Task
Search the data for the word "usando" and copy every line that contains it.

(Stored data)

BEGIN

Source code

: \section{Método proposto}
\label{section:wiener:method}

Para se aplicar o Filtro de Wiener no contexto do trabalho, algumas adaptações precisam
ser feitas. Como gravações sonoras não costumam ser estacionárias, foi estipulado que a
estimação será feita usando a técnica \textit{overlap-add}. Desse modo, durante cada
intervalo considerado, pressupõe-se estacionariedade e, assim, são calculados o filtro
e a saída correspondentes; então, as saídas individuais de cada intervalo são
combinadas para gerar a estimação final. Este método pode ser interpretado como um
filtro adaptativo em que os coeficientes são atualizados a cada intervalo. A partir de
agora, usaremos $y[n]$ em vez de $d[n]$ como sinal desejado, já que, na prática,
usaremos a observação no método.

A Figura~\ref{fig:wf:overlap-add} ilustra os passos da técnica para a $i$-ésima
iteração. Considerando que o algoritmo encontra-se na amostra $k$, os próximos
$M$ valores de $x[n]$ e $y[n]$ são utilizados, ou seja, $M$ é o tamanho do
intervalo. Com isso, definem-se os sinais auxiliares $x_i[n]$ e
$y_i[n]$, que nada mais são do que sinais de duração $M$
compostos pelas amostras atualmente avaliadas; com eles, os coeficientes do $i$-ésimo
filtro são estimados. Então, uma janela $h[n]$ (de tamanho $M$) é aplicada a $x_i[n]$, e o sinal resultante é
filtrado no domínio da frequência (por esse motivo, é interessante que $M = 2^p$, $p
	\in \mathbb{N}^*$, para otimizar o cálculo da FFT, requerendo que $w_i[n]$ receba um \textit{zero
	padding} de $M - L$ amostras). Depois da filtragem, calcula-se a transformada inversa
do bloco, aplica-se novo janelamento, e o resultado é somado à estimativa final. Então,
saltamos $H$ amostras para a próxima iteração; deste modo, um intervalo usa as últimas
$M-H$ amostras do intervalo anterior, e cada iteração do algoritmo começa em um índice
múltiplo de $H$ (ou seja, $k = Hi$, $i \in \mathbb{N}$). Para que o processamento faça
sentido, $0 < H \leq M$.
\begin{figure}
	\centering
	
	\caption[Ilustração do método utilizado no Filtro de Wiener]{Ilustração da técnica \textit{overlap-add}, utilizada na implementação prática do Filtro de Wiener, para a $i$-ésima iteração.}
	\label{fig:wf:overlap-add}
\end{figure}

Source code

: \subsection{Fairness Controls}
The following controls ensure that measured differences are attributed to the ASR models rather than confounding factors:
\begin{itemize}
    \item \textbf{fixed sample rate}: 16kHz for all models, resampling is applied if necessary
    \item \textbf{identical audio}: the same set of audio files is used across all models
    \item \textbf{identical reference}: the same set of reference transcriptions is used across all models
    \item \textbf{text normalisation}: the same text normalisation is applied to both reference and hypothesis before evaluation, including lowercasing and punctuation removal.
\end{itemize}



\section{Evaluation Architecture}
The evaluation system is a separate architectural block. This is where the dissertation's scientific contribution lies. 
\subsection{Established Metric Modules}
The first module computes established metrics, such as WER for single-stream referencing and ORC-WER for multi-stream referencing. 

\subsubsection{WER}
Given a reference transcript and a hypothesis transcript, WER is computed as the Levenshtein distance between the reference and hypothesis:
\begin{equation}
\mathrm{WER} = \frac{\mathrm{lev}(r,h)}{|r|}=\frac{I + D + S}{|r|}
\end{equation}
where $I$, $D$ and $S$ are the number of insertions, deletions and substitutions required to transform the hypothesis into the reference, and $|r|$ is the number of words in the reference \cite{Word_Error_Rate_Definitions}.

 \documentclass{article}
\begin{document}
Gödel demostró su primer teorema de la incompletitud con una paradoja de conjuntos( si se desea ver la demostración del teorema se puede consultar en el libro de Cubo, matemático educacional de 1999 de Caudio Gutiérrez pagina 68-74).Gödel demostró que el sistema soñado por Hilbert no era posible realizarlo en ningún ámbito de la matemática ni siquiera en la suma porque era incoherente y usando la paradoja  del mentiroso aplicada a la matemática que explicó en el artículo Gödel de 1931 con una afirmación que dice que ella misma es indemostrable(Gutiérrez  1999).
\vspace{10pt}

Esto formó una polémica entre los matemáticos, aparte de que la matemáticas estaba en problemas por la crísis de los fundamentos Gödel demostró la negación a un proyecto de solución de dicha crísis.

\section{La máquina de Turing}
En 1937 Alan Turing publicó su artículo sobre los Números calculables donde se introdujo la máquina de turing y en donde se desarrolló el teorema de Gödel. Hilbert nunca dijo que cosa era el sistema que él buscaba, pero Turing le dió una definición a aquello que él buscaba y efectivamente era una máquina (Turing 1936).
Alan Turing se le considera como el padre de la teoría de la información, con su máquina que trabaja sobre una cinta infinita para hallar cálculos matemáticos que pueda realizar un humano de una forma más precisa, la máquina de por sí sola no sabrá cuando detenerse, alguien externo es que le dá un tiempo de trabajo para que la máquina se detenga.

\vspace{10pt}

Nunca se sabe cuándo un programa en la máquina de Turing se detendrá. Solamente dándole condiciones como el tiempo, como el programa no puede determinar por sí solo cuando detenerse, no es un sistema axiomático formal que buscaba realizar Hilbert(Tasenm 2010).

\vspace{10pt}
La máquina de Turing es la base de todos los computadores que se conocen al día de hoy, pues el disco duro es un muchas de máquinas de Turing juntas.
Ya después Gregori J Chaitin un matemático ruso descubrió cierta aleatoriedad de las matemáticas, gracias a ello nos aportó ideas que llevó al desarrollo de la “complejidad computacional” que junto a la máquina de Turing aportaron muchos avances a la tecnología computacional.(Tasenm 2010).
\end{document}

END

Written solution
estimação será feita usando a técnica \textit{overlap-add}. Desse modo, durante cada
Gödel demostró su primer teorema de la incompletitud con una paradoja de conjuntos( si se desea ver la demostración del teorema se puede consultar en el libro de Cubo, matemático educacional de 1999 de Caudio Gutiérrez pagina 68-74).Gödel demostró que el sistema soñado por Hilbert no era posible realizarlo en ningún ámbito de la matemática ni siquiera en la suma porque era incoherente y usando la paradoja  del mentiroso aplicada a la matemática que explicó en el artículo Gödel de 1931 con una afirmación que dice que ella misma es indemostrable(Gutiérrez  1999).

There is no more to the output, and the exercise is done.